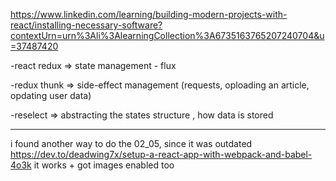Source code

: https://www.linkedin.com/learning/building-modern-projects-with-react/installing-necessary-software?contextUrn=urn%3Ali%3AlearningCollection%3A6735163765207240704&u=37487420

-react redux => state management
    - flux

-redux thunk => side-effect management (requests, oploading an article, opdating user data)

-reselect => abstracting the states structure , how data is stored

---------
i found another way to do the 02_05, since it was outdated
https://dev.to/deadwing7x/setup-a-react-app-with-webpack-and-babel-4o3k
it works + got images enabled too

...

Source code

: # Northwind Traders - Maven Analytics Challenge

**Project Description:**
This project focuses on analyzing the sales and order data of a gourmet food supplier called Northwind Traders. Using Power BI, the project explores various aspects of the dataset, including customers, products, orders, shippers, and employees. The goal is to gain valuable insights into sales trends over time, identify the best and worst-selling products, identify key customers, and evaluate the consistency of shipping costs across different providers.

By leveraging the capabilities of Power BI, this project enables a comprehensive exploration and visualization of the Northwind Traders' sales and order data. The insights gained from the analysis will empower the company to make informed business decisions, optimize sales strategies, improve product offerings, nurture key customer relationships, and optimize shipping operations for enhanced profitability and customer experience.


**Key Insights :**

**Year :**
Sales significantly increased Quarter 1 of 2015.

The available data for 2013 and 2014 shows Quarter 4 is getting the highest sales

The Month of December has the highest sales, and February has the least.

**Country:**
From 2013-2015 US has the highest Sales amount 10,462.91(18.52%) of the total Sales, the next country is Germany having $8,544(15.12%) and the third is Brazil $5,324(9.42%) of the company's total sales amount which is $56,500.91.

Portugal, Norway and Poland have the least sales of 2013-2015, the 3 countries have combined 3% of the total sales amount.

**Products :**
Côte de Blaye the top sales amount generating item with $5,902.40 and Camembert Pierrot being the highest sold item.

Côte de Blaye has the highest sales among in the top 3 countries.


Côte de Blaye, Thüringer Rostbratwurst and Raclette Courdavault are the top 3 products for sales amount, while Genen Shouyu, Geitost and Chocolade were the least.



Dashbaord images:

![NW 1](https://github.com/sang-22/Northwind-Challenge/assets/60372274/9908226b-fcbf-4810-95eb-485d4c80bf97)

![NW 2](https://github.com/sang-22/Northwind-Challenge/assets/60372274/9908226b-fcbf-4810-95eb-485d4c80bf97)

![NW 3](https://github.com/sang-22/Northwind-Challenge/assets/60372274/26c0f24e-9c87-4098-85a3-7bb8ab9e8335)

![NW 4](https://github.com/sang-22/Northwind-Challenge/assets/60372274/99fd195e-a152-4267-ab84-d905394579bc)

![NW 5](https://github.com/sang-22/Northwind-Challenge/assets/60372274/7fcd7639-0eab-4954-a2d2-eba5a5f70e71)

...

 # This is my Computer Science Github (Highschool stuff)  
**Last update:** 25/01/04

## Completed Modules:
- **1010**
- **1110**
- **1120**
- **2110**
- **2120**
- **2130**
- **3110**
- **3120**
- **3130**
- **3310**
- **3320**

[TASK DIRECTIONS]
Look above for the line containing "i found another". Output from there through the line containing "it works + got images enabled too", exactly and inclusively.

[REPLY TO THE TASK]
i found another way to do the 02_05, since it was outdated
https://dev.to/deadwing7x/setup-a-react-app-with-webpack-and-babel-4o3k
it works + got images enabled too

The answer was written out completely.